Using Git for Writing Papers

Speaker:
Ramprasad Saptharishi
Organiser:
Kshitij Gajjar
Date:
Friday, 26 May 2017, 17:15 to 18:15
Venue:
A-201 (STCS Seminar Room)
Abstract
During academic collaborations, we have different people working on a paper and the draft has a natural evolution. Most people are ok using a sync service like dropbox, or even just emailing tex sources to each other (gasp). Similar evolutions of projects also happen in the software industry, where the are dealing with millions of lines of code and thousands of developers contributing stuff. And they manage their code via some version control system. This talk is to introduce a popular version control system called ‘git’, and the talk is going to be specifically tailored towards using git for writing papers etc.
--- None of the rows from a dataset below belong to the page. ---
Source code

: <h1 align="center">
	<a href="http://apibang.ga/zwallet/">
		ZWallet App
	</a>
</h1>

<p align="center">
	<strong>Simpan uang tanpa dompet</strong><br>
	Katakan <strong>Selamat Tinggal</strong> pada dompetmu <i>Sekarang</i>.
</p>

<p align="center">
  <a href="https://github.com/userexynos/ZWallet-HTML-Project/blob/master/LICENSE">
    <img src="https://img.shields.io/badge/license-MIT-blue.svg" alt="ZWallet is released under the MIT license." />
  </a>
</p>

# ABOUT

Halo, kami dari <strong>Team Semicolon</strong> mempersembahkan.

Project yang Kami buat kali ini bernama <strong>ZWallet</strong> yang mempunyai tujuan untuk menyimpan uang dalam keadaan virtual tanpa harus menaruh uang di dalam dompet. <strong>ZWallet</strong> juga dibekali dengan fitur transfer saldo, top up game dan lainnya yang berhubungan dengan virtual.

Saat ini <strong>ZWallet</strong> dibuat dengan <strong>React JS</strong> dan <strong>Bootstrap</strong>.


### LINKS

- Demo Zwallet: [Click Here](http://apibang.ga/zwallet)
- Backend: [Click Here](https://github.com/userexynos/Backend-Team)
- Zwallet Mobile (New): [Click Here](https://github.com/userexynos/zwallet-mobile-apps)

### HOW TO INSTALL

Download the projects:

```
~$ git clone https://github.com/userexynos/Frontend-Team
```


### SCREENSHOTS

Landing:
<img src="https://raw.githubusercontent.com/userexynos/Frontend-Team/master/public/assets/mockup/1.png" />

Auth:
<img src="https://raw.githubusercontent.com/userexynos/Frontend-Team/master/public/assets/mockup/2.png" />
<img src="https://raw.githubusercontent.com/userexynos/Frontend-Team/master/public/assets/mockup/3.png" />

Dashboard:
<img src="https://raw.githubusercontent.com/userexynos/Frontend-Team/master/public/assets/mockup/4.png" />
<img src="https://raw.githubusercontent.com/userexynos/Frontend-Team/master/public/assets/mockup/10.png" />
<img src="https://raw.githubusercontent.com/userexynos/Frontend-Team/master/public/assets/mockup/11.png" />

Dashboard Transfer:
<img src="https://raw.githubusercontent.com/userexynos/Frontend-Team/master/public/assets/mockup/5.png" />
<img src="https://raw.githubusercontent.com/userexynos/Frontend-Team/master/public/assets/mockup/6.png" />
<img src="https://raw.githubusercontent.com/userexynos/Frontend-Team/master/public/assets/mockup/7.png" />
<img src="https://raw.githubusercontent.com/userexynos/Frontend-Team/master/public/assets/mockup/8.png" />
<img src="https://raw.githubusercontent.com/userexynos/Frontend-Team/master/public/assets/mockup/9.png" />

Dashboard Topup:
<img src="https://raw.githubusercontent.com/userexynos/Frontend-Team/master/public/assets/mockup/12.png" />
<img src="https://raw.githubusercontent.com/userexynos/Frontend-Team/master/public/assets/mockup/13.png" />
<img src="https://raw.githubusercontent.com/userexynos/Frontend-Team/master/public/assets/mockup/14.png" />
Mainly, it is to convince you guys that git is awesome, and easy, and really makes sense for academic papers.

As a disclaimer, the talk would *not* be about the *right* way to use ‘git’ but rather what in my opinion is the ‘easiest’ way to use git. I will introduce the basic ideas, and much of the talk would just be a demo of the various things you can do with git.

Request to the audience: If you have your laptop, please bring it during the talk so that you can try out the examples by yourself; it would really accelerate the learning. Preferably, you can install git before the talk (For ubuntu/debian, you probably have to run ‘sudo apt-get install git’ on a terminal. For Windows, you can install from via www.git-scm.com etc.) This would then let me focus the talk on just ‘git’ rather than OS-specific installation processes etc.